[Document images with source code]
..........

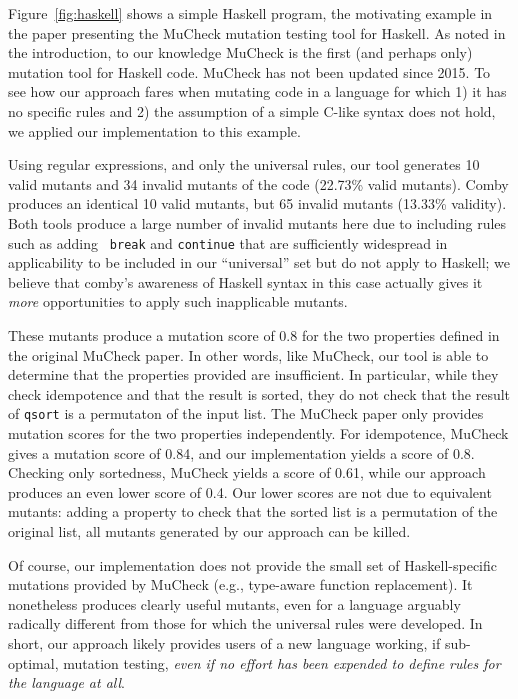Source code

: \documentclass[sigconf,review, anonymous]{acmart}
\begin{document}
{\begin{figure}
\end{figure}

Figure~\ref{fig:haskell} shows a simple Haskell program, the
motivating example in the paper presenting the MuCheck \cite{mucheck}
mutation testing tool for Haskell.  As noted in the introduction, to our
knowledge MuCheck is the first (and perhaps only) mutation tool for
Haskell code.  MuCheck has not been updated since 2015.
To see how our approach fares when mutating code in a language for
which 1) it has no specific rules and 2) the assumption of a simple
C-like syntax does not hold, we applied our implementation to this example.

Using regular expressions, and only the universal rules, our tool
generates 10 valid mutants and 34 invalid mutants of the code (22.73\%
valid mutants).  Comby produces an identical 10 valid mutants, but 65
invalid mutants (13.33\% validity).  Both tools produce a large number
of invalid mutants here due to including rules such as adding {\tt
  break} and {\tt continue} that are sufficiently widespread in
applicability to be included in our ``universal'' set but do not apply
to Haskell; we believe that comby's awareness of Haskell syntax in
this case actually gives it \emph{more} opportunities to apply such
inapplicable mutants.

These mutants produce a mutation
score of 0.8 for the two properties defined in the original MuCheck
paper.  In other words, like MuCheck, our tool is able to
determine that the properties provided are insufficient.  In
particular, while they check idempotence and that the result is
sorted, they do not check that the result of {\tt qsort} is a permutaton of the input
list.  The MuCheck paper only provides mutation scores for the two
properties independently.  For idempotence, MuCheck gives a mutation
score of 0.84, and our implementation yields a score of 0.8.  Checking
only sortedness, MuCheck yields a score of 0.61, while our approach
produces an even lower score of 0.4.  Our lower
scores are not due to equivalent mutants: adding a property to check
that the sorted list is a permutation of the original list, all
mutants generated by our approach can be killed.

Of course, our implementation does not provide the small set of Haskell-specific
mutations provided by MuCheck (e.g., type-aware function replacement).  It nonetheless produces clearly useful
mutants, even for a language arguably radically different from those
for which the universal rules were developed.  In short, our approach
likely provides users of a new language working, if sub-optimal, mutation testing,
\emph{even if no effort has been expended to define rules for the
  language at all}.

}
\end{document}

..........

● TASK DESCRIPTION: Every record must be duplicated exactly, except for the pictures, which are left out.

● FINISHED EXERCISE:
Source code

: \documentclass[sigconf,review, anonymous]{acmart}
\begin{document}
{\begin{figure}
\end{figure}

Figure~\ref{fig:haskell} shows a simple Haskell program, the
motivating example in the paper presenting the MuCheck \cite{mucheck}
mutation testing tool for Haskell.  As noted in the introduction, to our
knowledge MuCheck is the first (and perhaps only) mutation tool for
Haskell code.  MuCheck has not been updated since 2015.
To see how our approach fares when mutating code in a language for
which 1) it has no specific rules and 2) the assumption of a simple
C-like syntax does not hold, we applied our implementation to this example.

Using regular expressions, and only the universal rules, our tool
generates 10 valid mutants and 34 invalid mutants of the code (22.73\%
valid mutants).  Comby produces an identical 10 valid mutants, but 65
invalid mutants (13.33\% validity).  Both tools produce a large number
of invalid mutants here due to including rules such as adding {\tt
  break} and {\tt continue} that are sufficiently widespread in
applicability to be included in our ``universal'' set but do not apply
to Haskell; we believe that comby's awareness of Haskell syntax in
this case actually gives it \emph{more} opportunities to apply such
inapplicable mutants.

These mutants produce a mutation
score of 0.8 for the two properties defined in the original MuCheck
paper.  In other words, like MuCheck, our tool is able to
determine that the properties provided are insufficient.  In
particular, while they check idempotence and that the result is
sorted, they do not check that the result of {\tt qsort} is a permutaton of the input
list.  The MuCheck paper only provides mutation scores for the two
properties independently.  For idempotence, MuCheck gives a mutation
score of 0.84, and our implementation yields a score of 0.8.  Checking
only sortedness, MuCheck yields a score of 0.61, while our approach
produces an even lower score of 0.4.  Our lower
scores are not due to equivalent mutants: adding a property to check
that the sorted list is a permutation of the original list, all
mutants generated by our approach can be killed.

Of course, our implementation does not provide the small set of Haskell-specific
mutations provided by MuCheck (e.g., type-aware function replacement).  It nonetheless produces clearly useful
mutants, even for a language arguably radically different from those
for which the universal rules were developed.  In short, our approach
likely provides users of a new language working, if sub-optimal, mutation testing,
\emph{even if no effort has been expended to define rules for the
  language at all}.

}
\end{document}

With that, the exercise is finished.